- _Problem statement_: Each line of the listing that includes the string "freedom" is to be identified and copied.

- _Study material_:
--------------------------------------------------
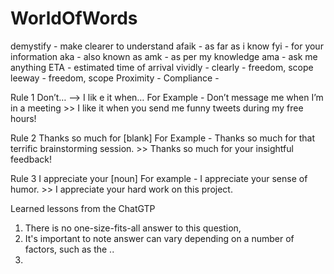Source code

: # WorldOfWords

demystify - make clearer to understand 
afaik - as far as i know
fyi - for your information
aka - also known as
amk - as per my knowledge 
ama - ask me anything
ETA - estimated time of arrival
vividly - clearly  - freedom, scope 
leeway - freedom, scope 
Proximity - 
Compliance - 

Rule 1   Don’t… —> I lik
e it when… 
For Example - Don’t message me when I’m in a meeting >> I like it when you send me funny tweets during my free hours!

Rule 2   Thanks so much for [blank]
For Example - Thanks so much for that terrific brainstorming session. >> Thanks so much for your insightful feedback!

Rule 3   I appreciate your [noun]
For example - I appreciate your sense of humor. >> I appreciate your hard work on this project.


Learned lessons from the ChatGTP 
1.  There is no one-size-fits-all answer to this question, 
2.  It's important to note answer can vary depending on a number of factors, such as the ..
3.  
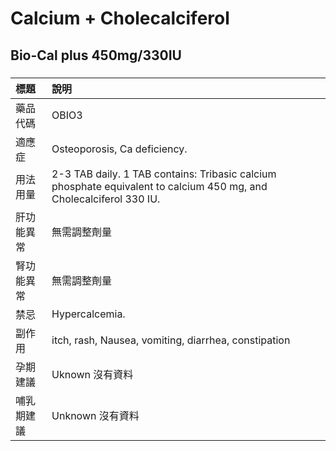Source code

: # Calcium + Cholecalciferol

## Bio-Cal plus 450mg/330IU

##### 

| 標題       | 說明                                                                                                                |
|:-----------|:--------------------------------------------------------------------------------------------------------------------|
| 藥品代碼   | OBIO3                                                                                                               |
| 適應症     | Osteoporosis, Ca deficiency.                                                                                        |
| 用法用量   | 2-3 TAB daily. 1 TAB contains: Tribasic calcium phosphate equivalent to calcium 450 mg, and Cholecalciferol 330 IU. |
| 肝功能異常 | 無需調整劑量                                                                                                        |
| 腎功能異常 | 無需調整劑量                                                                                                        |
| 禁忌       | Hypercalcemia.                                                                                                      |
| 副作用     | itch, rash, Nausea, vomiting, diarrhea, constipation                                                                |
| 孕期建議   | Uknown 沒有資料                                                                                                     |
| 哺乳期建議 | Unknown 沒有資料                                                                                                    |

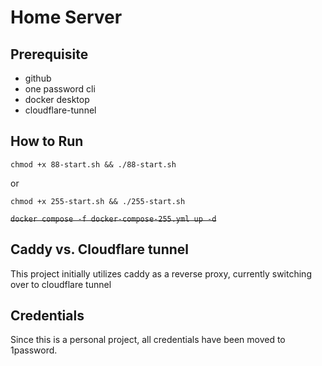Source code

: # Home Server

## Prerequisite

- github
- one password cli
- docker desktop
- cloudflare-tunnel

## How to Run

`chmod +x 88-start.sh && ./88-start.sh`

or

`chmod +x 255-start.sh && ./255-start.sh`

~~`docker compose -f docker-compose-255.yml up -d`~~

## Caddy vs. Cloudflare tunnel

This project initially utilizes caddy as a reverse proxy, currently switching over to cloudflare tunnel

## Credentials

Since this is a personal project, all credentials have been moved to 1password.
--------------------------------------------------
- _Answer for the task_:
vividly - clearly  - freedom, scope 
leeway - freedom, scope 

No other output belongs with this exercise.